> [REQUIREMENT]: What is needed is an exact copy of the records, with the images left out.

Stored items from a collection:
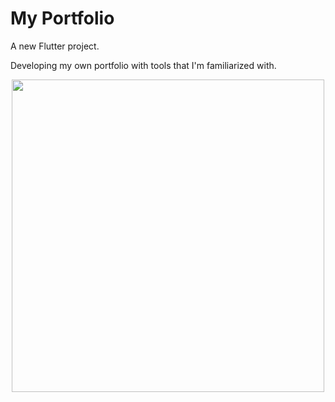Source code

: # My Portfolio

A new Flutter project.

Developing my own portfolio with tools that I'm familiarized with.

<p align="center">
<img src=“screenshots/modelo_1.png” width="500" />
</p>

> [YOUR RESPONSE]:
Source code

: # My Portfolio

A new Flutter project.

Developing my own portfolio with tools that I'm familiarized with.

<p align="center">
<img src=“screenshots/modelo_1.png” width="500" />
</p>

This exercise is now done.